The dawn must come.

The dawn must come.

Thursday 18 August 2011

Will the Inverse Proportion remain the common denominator of the Arab/European equation?

The late sixties of last century have presented the end of an epoch of equal leverage balancing the complexity labeling the relations of interests binding together the Arab nation(s) and the politically self declared “Free World” (the mutant heir of the Colonial Empires). In peace and war, from the early Crusades, only political and economic interests kept that equation structured upon a solid “Direct Proportion” foundations.
As time went by, things have changed and so the very basis of that equation.

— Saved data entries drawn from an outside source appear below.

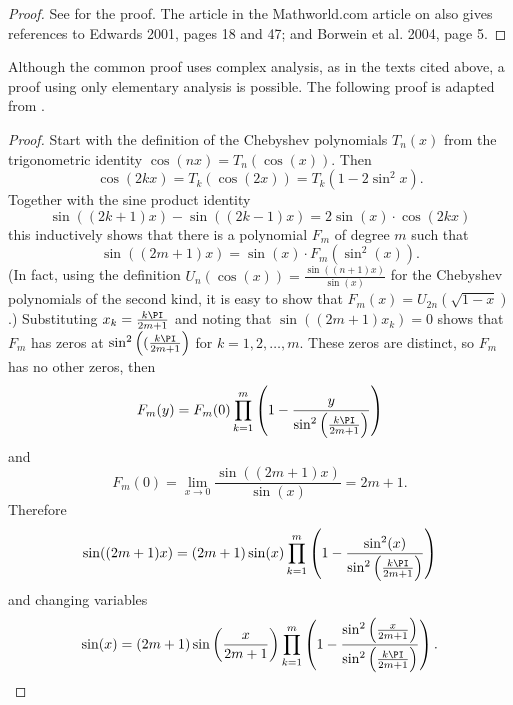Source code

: \documentclass[12pt]{article}
\begin{document}
\begin{proof}
    See
    \cite[page 312]{saks71} for the proof.  The article in the
    Mathworld.com article on 
    also gives references to Edwards 2001, pages 18 and 47; and Borwein
    et al.  2004, page 5.
\end{proof}

Although the common proof uses complex analysis, as in the texts cited
above, a proof using only elementary analysis is possible.  The
following proof is adapted from
\cite{kortram96}.

\begin{proof}
    Start with the definition of the Chebyshev polynomials \( T_n(x) \)
    from the trigonometric identity \( \cos(nx) = T_n( \cos(x) ) \).
    Then
    \[
        \cos( 2kx ) = T_k(\cos(2x)) = T_k(1 - 2 \sin^2 x).
    \] Together with the sine product identity
    \[
        \sin( (2k+1)x) - \sin( (2k-1)x) = 2 \sin(x) \cdot \cos(2kx)
    \] this inductively shows that there is a polynomial \( F_m \) of
    degree \( m \) such that
    \[
        \sin( (2m+1)x ) = \sin(x) \cdot F_m(\sin^2(x)).
    \] (In fact, using the definition \( U_n(\cos(x)) = \frac{\sin((n+1)x)}
    {\sin(x)} \) for the Chebyshev polynomials of the second kind, it is
    easy to show that \( F_m(x) = U_{2n}(\sqrt{1-x}) \).) Substituting \(
    x_k = \frac{k\PI}{2m+1} \) and noting that \( \sin((2m+1)x_k) = 0 \)
    shows that \( F_m \) has zeros at \( \sin^2\left((\frac{k\PI}{2m+1}
    \right) \) for \( k = 1,2,\dots,m \).  These zeros are distinct, so \(
    F_m \) has no other zeros, then
    \[
        F_m(y) = F_m(0) \prod_{k=1}^{m} \left( 1 - \frac{y}{\sin^2\left(\frac
        {k\PI}{2m+1}\right)} \right)
    \] and
    \[
        F_m(0) = \lim_{x \to 0 } \frac{\sin( (2m+1)x)}{\sin(x)} = 2m+1.
    \] Therefore
    \[
        \sin( (2m+1)x) = (2m+1) \sin(x) \prod_{k=1}^{m} \left( 1 - \frac
        {\sin^2 (x)}{\sin^2\left(\frac{k\PI}{2m+1}\right)} \right)
    \] and changing variables
    \begin{equation}
        \label{eq:wallisformula:sineprod} \sin(x) = (2m+1) \sin\left(
        \frac{x}{2m+1} \right) \prod_{k=1}^{m} \left( 1 - \frac{\sin^2\left
        (\frac{x}{2m+1}\right)}{\sin^2\left( \frac{k\PI}{2m+1}\right)}
        \right).
    \end{equation}


\end{proof}
\end{document}

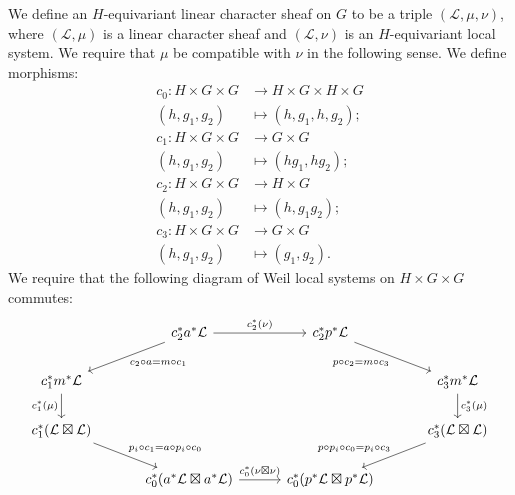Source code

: \documentclass[10pt]{amsart}
\theoremstyle{plain}
\theoremstyle{definition}
\newcommand{\cs}[1]{{\mathcal{#1}}}
\begin{document}
We define an $H$-equivariant linear character sheaf on $G$ to be a triple $(\cs{L},\mu, \nu)$, where $(\cs{L},\mu)$ is a linear character sheaf and $(\cs{L},\nu)$ is an $H$-equivariant local system.  We require that $\mu$ be compatible with $\nu$ in the following sense.
We define morphisms:
\begin{align*}
c_0 : H\times G \times G &\to H\times G \times H \times G \\
(h,g_1,g_2) &\mapsto (h,g_1,h,g_2); \\
c_1 : H \times G\times G &\to G\times G \\
(h, g_1, g_2) &\mapsto (hg_1,hg_2); \\
c_2 : H \times G\times G &\to H\times G \\
(h,g_1,g_2) &\mapsto (h, g_1g_2); \\
c_3 : H \times G\times G &\to G\times G \\
(h, g_1, g_2) &\mapsto (g_1, g_2).
\end{align*}
We require that the following diagram of Weil local systems on $H \times G\times G$ commutes:
\begin{equation}\label{ECS1}
\begin{tikzcd}[column sep=30]
\ & \arrow{dl}{c_2\circ a = m\circ c_1}  c_2^* a^* \cs{L} \arrow{r}{c_2^*(\nu)} & c_2^* p^* \cs{L} \arrow{dr}[swap]{p\circ c_2 = m\circ c_3}  &  \\
\arrow{d}[swap]{c_1^*(\mu)} c_1^* m^* \cs{L} &&& c_3^* m^*\cs{L} \arrow{d}{c_3^*(\mu)} \\
c_1^*(\cs{L}\boxtimes \cs{L}) \arrow{dr}{p_i\circ c_1 = a\circ p_i\circ c_0} &&& \arrow{dl}[swap]{p\circ p_i\circ c_0 = p_i \circ c_3} c_3^*(\cs{L}\boxtimes \cs{L}) \\
 & c_0^*(a^*\cs{L}\boxtimes a^*\cs{L}) \arrow{r}{c_0^*(\nu\boxtimes \nu)} & c_0^*(p^*\cs{L} \boxtimes p^*\cs{L}) & 
\end{tikzcd}
\end{equation}

\end{document}
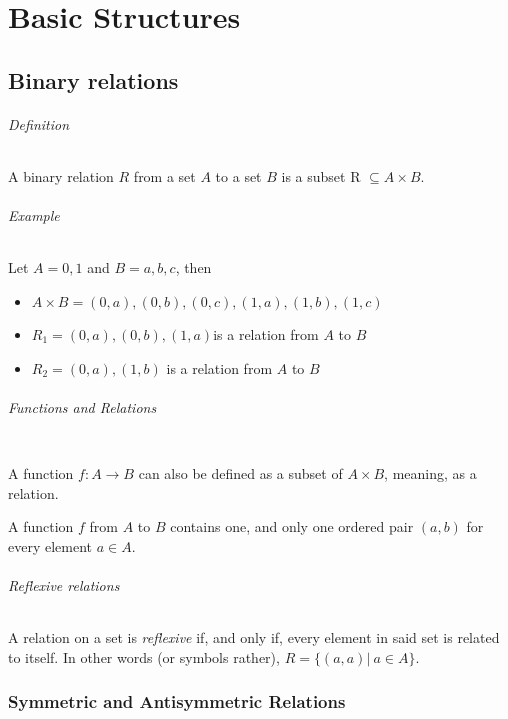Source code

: \documentclass[10pt,a4paper]{book}
\begin{document}
\part{Basic Structures}

\chapter{Binary relations}

\paragraph*{Definition}
A binary relation $R$ from a set $A$ to a set $B$ is a subset R $\subseteq A \times B$.

\paragraph*{Example}
Let $A = {0,1}$ and $B = {a,b,c}$, then
\begin{itemize}
\item $A \times B ={(0, a),(0, b),(0, c),(1, a), (1, b), (1, c)}$
\item $R_1 ={(0, a), (0, b), (1, a)}$is a relation from $A$ to $B$
\item $R_2 ={(0, a), (1,b)}$ is a relation from $A$ to $B$
\end{itemize}

\paragraph*{Functions and Relations}
$\ $\par 
A function $f:A \to B$ can also be defined as a subset of $A \times B$, meaning, as a relation.\par
A function $f$ from $A$ to $B$ contains one, and only one ordered pair $(a,b)$ for every element $a \in A$.

\paragraph*{Reflexive relations}
A relation on a set is \textit{reflexive} if, and only if, every element in said set is related to itself. In other words (or symbols rather), $R = \{(a,a)|\ a\in A\}$.

\section{Symmetric and Antisymmetric Relations}
\end{document}
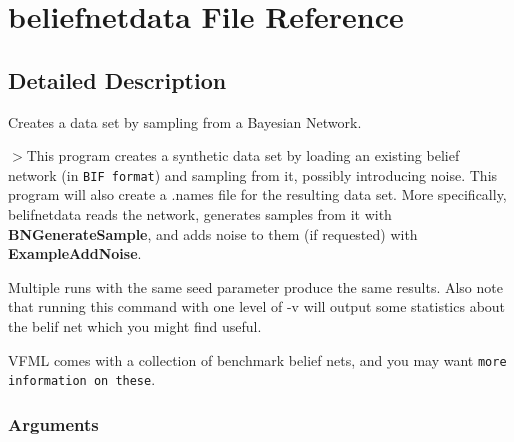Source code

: \section{beliefnetdata File Reference}
\label{beliefnetdata}


\subsection{Detailed Description}
Creates a data set by sampling from a Bayesian Network. 

$>$This program creates a synthetic data set by loading an existing belief network (in {\tt BIF format}) and sampling from it, possibly introducing noise. This program will also create a .names file for the resulting data set. More specifically, belifnetdata reads the network, generates samples from it with {\bf BNGenerate\-Sample}, and adds noise to them (if requested) with {\bf Example\-Add\-Noise}.

Multiple runs with the same seed parameter produce the same results. Also note that running this command with one level of -v will output some statistics about the belif net which you might find useful.

VFML comes with a collection of benchmark belief nets, and you may want {\tt more information on these}.

\subsubsection*{Arguments}

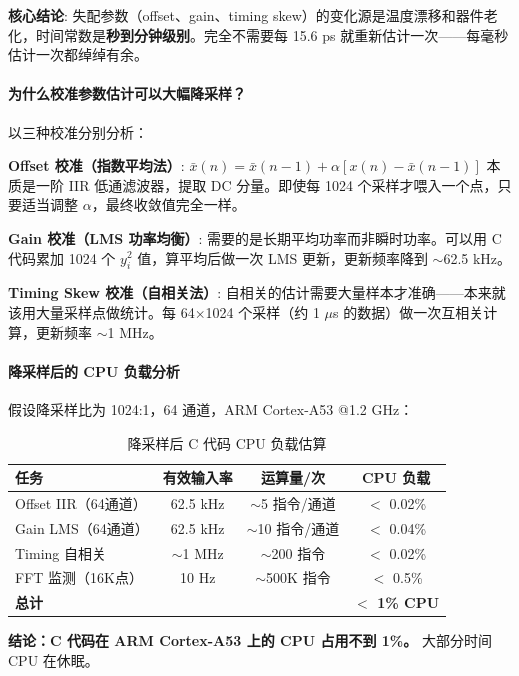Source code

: \documentclass[UTF8,a4paper,11pt]{ctexart}
\begin{document}
\textbf{核心结论}: 失配参数（offset、gain、timing skew）的变化源是温度漂移和器件老化，时间常数是\textbf{秒到分钟级别}。完全不需要每 15.6 ps 就重新估计一次——每毫秒估计一次都绰绰有余。

\paragraph{为什么校准参数估计可以大幅降采样？}

以三种校准分别分析：

\textbf{Offset 校准（指数平均法）}: $\bar{x}(n) = \bar{x}(n-1) + \alpha [x(n) - \bar{x}(n-1)]$ 本质是一阶 IIR 低通滤波器，提取 DC 分量。即使每 1024 个采样才喂入一个点，只要适当调整 $\alpha$，最终收敛值完全一样。

\textbf{Gain 校准（LMS 功率均衡）}: 需要的是长期平均功率而非瞬时功率。可以用 C 代码累加 1024 个 $y_i^2$ 值，算平均后做一次 LMS 更新，更新频率降到 $\sim$62.5 kHz。

\textbf{Timing Skew 校准（自相关法）}: 自相关的估计需要大量样本才准确——本来就该用大量采样点做统计。每 64$\times$1024 个采样（约 1 $\mu$s 的数据）做一次互相关计算，更新频率 $\sim$1 MHz。

\paragraph{降采样后的 CPU 负载分析}

假设降采样比为 1024:1，64 通道，ARM Cortex-A53 @1.2 GHz：

\begin{table}[ht]
\centering
\caption{降采样后 C 代码 CPU 负载估算}
\begin{tabular}{lccc}
\toprule
\textbf{任务} & \textbf{有效输入率} & \textbf{运算量/次} & \textbf{CPU 负载} \\
\midrule
Offset IIR（64通道） & 62.5 kHz & $\sim$5 指令/通道 & $<$ 0.02\% \\
Gain LMS（64通道） & 62.5 kHz & $\sim$10 指令/通道 & $<$ 0.04\% \\
Timing 自相关 & $\sim$1 MHz & $\sim$200 指令 & $<$ 0.02\% \\
FFT 监测（16K点） & 10 Hz & $\sim$500K 指令 & $<$ 0.5\% \\
\midrule
\textbf{总计} & & & \textbf{$<$ 1\% CPU} \\
\bottomrule
\end{tabular}
\end{table}

\textbf{结论：C 代码在 ARM Cortex-A53 上的 CPU 占用不到 1\%。} 大部分时间 CPU 在休眠。
\end{document}

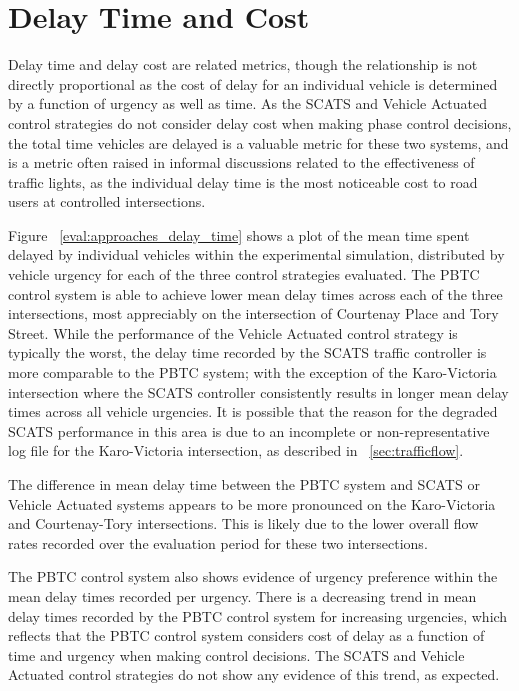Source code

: \section {Delay Time and Cost}
\label{sec:incurred_delay_cost}

Delay time and delay cost are related metrics, though the relationship is not directly proportional as the cost of delay for an individual vehicle is determined by a function of urgency as well as time. As the SCATS and Vehicle Actuated control strategies do not consider delay cost when making phase control decisions, the total time vehicles are delayed is a valuable metric for these two systems, and is a metric often raised in informal discussions related to the effectiveness of traffic lights, as the individual delay time is the most noticeable cost to road users at controlled intersections.

Figure ~\ref{eval:approaches_delay_time} shows a plot of the mean time spent delayed by individual vehicles within the experimental simulation, distributed by vehicle urgency for each of the three control strategies evaluated. The PBTC control system is able to achieve lower mean delay times across each of the three intersections, most appreciably on the intersection of Courtenay Place and Tory Street. While the performance of the Vehicle Actuated control strategy is typically the worst, the delay time recorded by the SCATS traffic controller is more comparable to the PBTC system; with the exception of the Karo-Victoria intersection where the SCATS controller consistently results in longer mean delay times across all vehicle urgencies. It is possible that the reason for the degraded SCATS performance in this area is due to an incomplete or non-representative log file for the Karo-Victoria intersection, as described in ~\ref{sec:trafficflow}. 

The difference in mean delay time between the PBTC system and SCATS or Vehicle Actuated systems appears to be more pronounced on the Karo-Victoria and Courtenay-Tory intersections. This is likely due to the lower overall flow rates recorded over the evaluation period for these two intersections. %

The PBTC control system also shows evidence of urgency preference within the mean delay times recorded per urgency. There is a decreasing trend in mean delay times recorded by the PBTC control system for increasing urgencies, which reflects that the PBTC control system considers cost of delay as a function of time and urgency when making control decisions. The SCATS and Vehicle Actuated control strategies do not show any evidence of this trend, as expected.


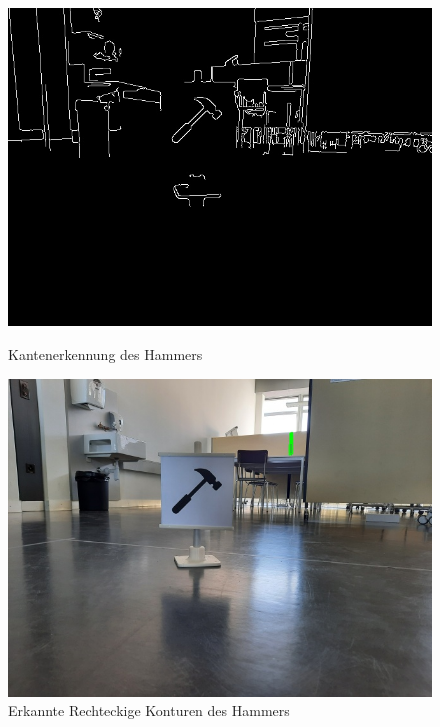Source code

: \begin{figure}[H]
  \centering
  \begin{minipage}[t]{0.45\linewidth}
  \includegraphics[width=1.0\textwidth]{img/piktogrammerkennung/edge_hammer.jpg}
  \caption{Kantenerkennung des Hammers}
  \label{fig:edge-hammer}
  \end{minipage} 
  \hfill
  \begin{minipage}[t]{0.45\linewidth}
  \includegraphics[width=1.0\textwidth]{img/piktogrammerkennung/contours_hammer.jpg}
  \caption{Erkannte Rechteckige Konturen des Hammers}
  \label{fig:contour-hammer}
  \end{minipage}
\end{figure}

The more the Western science and technology sour high, the more the Arabs’ plunge into the depth of the ignorance abyss; the West profits mark the Arab losses; the West supremacy declare the Arab vulnerability, and so on!! If this is still the rule, then the present Arab rise against social injustices, corruption and tyranny  should equal in a Western decline.
Here should rise an obvious question: are we witnessing any sign of that?
The answer is: NO! But also YES!!??!!

The “NO” part is concerned with what appears from the day to day western life style. As unemployment and precariousness became the norms, new working habits and social costumes appeared obliging society to accept what it previously have denied. Now we are getting used to terms like: part-time, unregistered employment (working without contract), flexibility, mobility, and a lot more new inventions leading to molding citizens into new patterns of social behaviour, and labour relations, regardless of the fact that such patterns impose consequently and always the absence of ethics. Everything’s accepted just make money. To pay your debts!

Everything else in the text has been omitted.